Qu’il s’agisse de surpoids ou d’obésité, la surcharge pondérale constitue un facteur de risque important pour la santé. Si les effets néfastes de l’obésité sont plutôt bien identifiés, les risques liés à un « simple surpoids » le sont beaucoup moins. Cet angle mort est d’autant plus dommageable qu’une part croissante de la population – près de la moitié – est en surpoids.

En France, 30 % de la population adulte est en surpoids et 17 % sont touchés par l’obésité. Si les conséquences psychologiques et sociales (mal-être, dépression, isolement…) sont bien connues, les risques sanitaires sont également très inquiétants.

Diabète de type 2, maladie du « foie gras humain » (NASH), cholestérol, hypertension artérielle, maladies cardiovasculaires sont autant de pathologies souvent liées à la surcharge pondérale. Cette dernière présente donc des risques majeurs dont il faut se saisir, et ce préalablement aux dégradations de l’état de santé que cause inévitablement le surpoids et l’obésité.

La surcharge pondérale, un risque sanitaire important

L’Organisation Mondiale de la Santé (OMS) indique qu’environ 2 milliards d’adultes sont en surcharge pondérale, parmi lesquels 650 millions sont concernés par l’obésité. Le surpoids, en général, est un facteur de risque important pour de nombreuses maladies chroniques, notamment les maladies cardiovasculaires et le diabète de type 2, mais aussi les troubles musculosquelettiques comme l’arthrose.

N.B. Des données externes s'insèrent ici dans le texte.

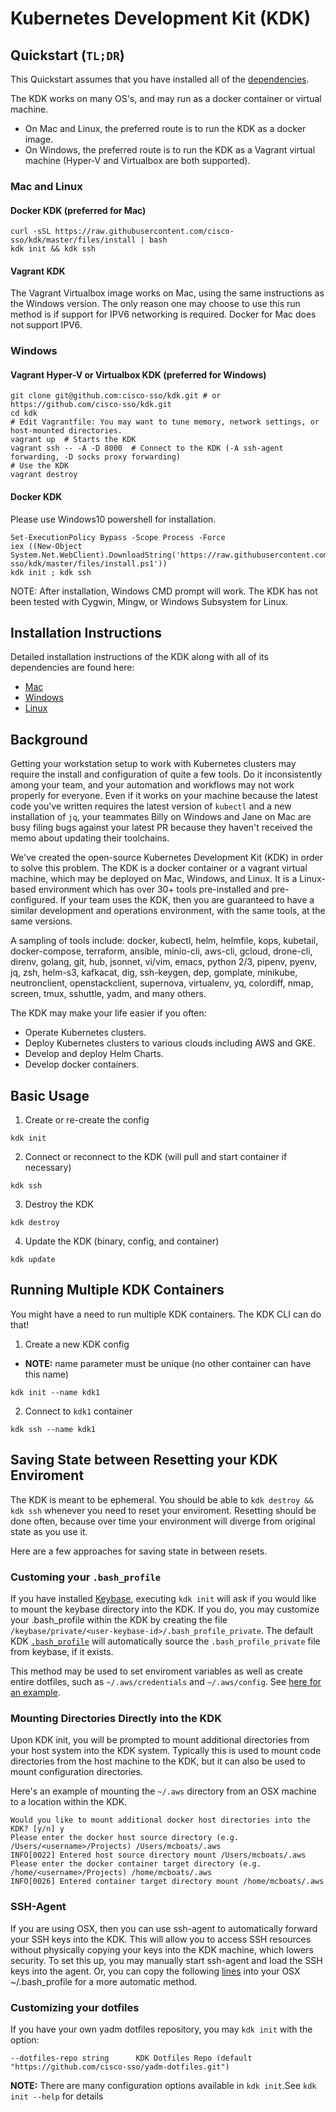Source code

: Kubernetes Development Kit (KDK)
===

## Quickstart (`TL;DR`)

This Quickstart assumes that you have installed all of the
[dependencies](https://github.com/cisco-sso/kdk#installation-instructions).

The KDK works on many OS's, and may run as a docker container or virtual machine.

* On Mac and Linux, the preferred route is to run the KDK as a docker image.
* On Windows, the preferred route is to run the KDK as a Vagrant virtual machine (Hyper-V and Virtualbox are both supported).


### Mac and Linux

#### Docker KDK (preferred for Mac)

```console
curl -sSL https://raw.githubusercontent.com/cisco-sso/kdk/master/files/install | bash
kdk init && kdk ssh
```

#### Vagrant KDK

The Vagrant Virtualbox image works on Mac, using the same instructions as the Windows version.  The only reason one may choose to use this run method is if support for IPV6 networking is required.  Docker for Mac does not support IPV6.


### Windows

#### Vagrant Hyper-V or Virtualbox KDK (preferred for Windows)

```console
git clone git@github.com:cisco-sso/kdk.git # or https://github.com/cisco-sso/kdk.git
cd kdk
# Edit Vagrantfile: You may want to tune memory, network settings, or host-mounted directories.
vagrant up  # Starts the KDK
vagrant ssh -- -A -D 8000  # Connect to the KDK (-A ssh-agent forwarding, -D socks proxy forwarding)
# Use the KDK
vagrant destroy
```

#### Docker KDK

Please use Windows10 powershell for installation.

```console
Set-ExecutionPolicy Bypass -Scope Process -Force
iex ((New-Object System.Net.WebClient).DownloadString('https://raw.githubusercontent.com/cisco-sso/kdk/master/files/install.ps1'))
kdk init ; kdk ssh
```

NOTE: After installation, Windows CMD prompt will work. The KDK has not been
tested with Cygwin, Mingw, or Windows Subsystem for Linux.


## Installation Instructions

Detailed installation instructions of the KDK along with all of its dependencies are found here:

* [Mac](https://kdf.csco.cloud/getting-started/mac/)
* [Windows](https://kdf.csco.cloud/getting-started/windows/)
* [Linux](https://kdf.csco.cloud/getting-started/linux/)

## Background

Getting your workstation setup to work with Kubernetes clusters may require the install and configuration of quite a few tools. Do it inconsistently among your team, and your automation and workflows may not work properly for everyone. Even if it works on your machine because the latest code you've written requires the latest version of `kubectl` and a new installation of `jq`, your teammates Billy on Windows and Jane on Mac are busy filing bugs against your latest PR because they haven't received the memo about updating their toolchains.

We've created the open-source Kubernetes Development Kit (KDK) in order to solve this problem. The KDK is a docker container or a vagrant virtual machine, which may be deployed on Mac, Windows, and Linux. It is a Linux-based environment which has over 30+ tools pre-installed and pre-configured. If your team uses the KDK, then you are guaranteed to have a similar development and operations environment, with the same tools, at the same versions.

A sampling of tools include: docker, kubectl, helm, helmfile, kops, kubetail, docker-compose, terraform, ansible, minio-cli, aws-cli, gcloud, drone-cli, direnv, golang, git, hub, jsonnet, vi/vim, emacs, python 2/3, pipenv, pyenv, jq, zsh, helm-s3, kafkacat, dig, ssh-keygen, dep, gomplate, minikube, neutronclient, openstackclient, supernova, virtualenv, yq, colordiff, nmap, screen, tmux, sshuttle, yadm, and many others.

The KDK may make your life easier if you often:

* Operate Kubernetes clusters.
* Deploy Kubernetes clusters to various clouds including AWS and GKE.
* Develop and deploy Helm Charts.
* Develop docker containers.


## Basic Usage

1. Create or re-create the config

```console
kdk init
```

2. Connect or reconnect to the KDK (will pull and start container if necessary)

```console
kdk ssh
```

3. Destroy the KDK

```console
kdk destroy
```

4. Update the KDK (binary, config, and container)

```console
kdk update
```

## Running Multiple KDK Containers

You might have a need to run multiple KDK containers.  The KDK CLI can do that!

1. Create a new KDK config

  - **NOTE:** name parameter must be unique (no other container can have this name)
```console
kdk init --name kdk1
```

2. Connect to `kdk1` container

```console
kdk ssh --name kdk1
```

## Saving State between Resetting your KDK Enviroment

The KDK is meant to be ephemeral.  You should be able to `kdk destroy && kdk ssh` whenever you need to reset your enviroment.  Resetting should be done often, because over time your environment will diverge from original state as you use it.

Here are a few approaches for saving state in between resets.

### Customing your `.bash_profile`

If you have installed [Keybase](https://keybase.io/), executing `kdk init` will ask if you would like to mount the keybase directory into the KDK.  If you do, you may customize your .bash_profile within the KDK by creating the file `/keybase/private/<user-keybase-id>/.bash_profile_private`.  The default KDK [`.bash_profile`](https://github.com/cisco-sso/yadm-dotfiles/blob/master/.bash_profile#L128) will automatically source the `.bash_profile_private` file from keybase, if it exists.

This method may be used to set enviroment variables as well as create entire dotfiles, such as `~/.aws/credentials` and `~/.aws/config`.  See [here for an example](https://github.com/cisco-sso/yadm-dotfiles#customizing-your-setup).

### Mounting Directories Directly into the KDK

Upon KDK init, you will be prompted to mount additional directories from your host system into the KDK system.  Typically this is used to mount code directories from the host machine to the KDK, but it can also be used to mount configuration directories.

Here's an example of mounting the `~/.aws` directory from an OSX machine to a location within the KDK.

```
Would you like to mount additional docker host directories into the KDK? [y/n] y
Please enter the docker host source directory (e.g. /Users/<username>/Projects) /Users/mcboats/.aws
INFO[0022] Entered host source directory mount /Users/mcboats/.aws
Please enter the docker container target directory (e.g. /home/<username>/Projects) /home/mcboats/.aws
INFO[0026] Entered container target directory mount /home/mcboats/.aws
```

### SSH-Agent

If you are using OSX, then you can use ssh-agent to automatically forward your SSH keys into the KDK.  This will allow you to access SSH resources without physically copying your keys into the KDK machine, which lowers security.  To set this up, you may manually start ssh-agent and load the SSH keys into the agent.  Or, you can copy the following [lines](https://github.com/cisco-sso/yadm-dotfiles/blob/master/.bash_profile#L19-L44) into your OSX ~/.bash_profile for a more automatic method.

### Customizing your dotfiles

If you have your own yadm dotfiles repository, you may `kdk init` with the option:
```
--dotfiles-repo string      KDK Dotfiles Repo (default "https://github.com/cisco-sso/yadm-dotfiles.git")
```

**NOTE:** There are many configuration options available in `kdk init`.See `kdk init --help` for details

Selon une étude menée par le World Cancer Research Fund (WCRF) et l’American Institute for Cancer Research (AICR), il existe une importante corrélation entre surcharge pondérale et augmentation du risque de développement de cancer dans 14 localisations, dont le sein (après ménopause), l’estomac, la prostate, le foie, le pancréas ou le côlon.

Prendre conscience des risques sanitaires engendrés par la surcharge pondérale permet notamment de changer les habitudes alimentaires afin de limiter, voire d’arrêter, le développement de ces cancers.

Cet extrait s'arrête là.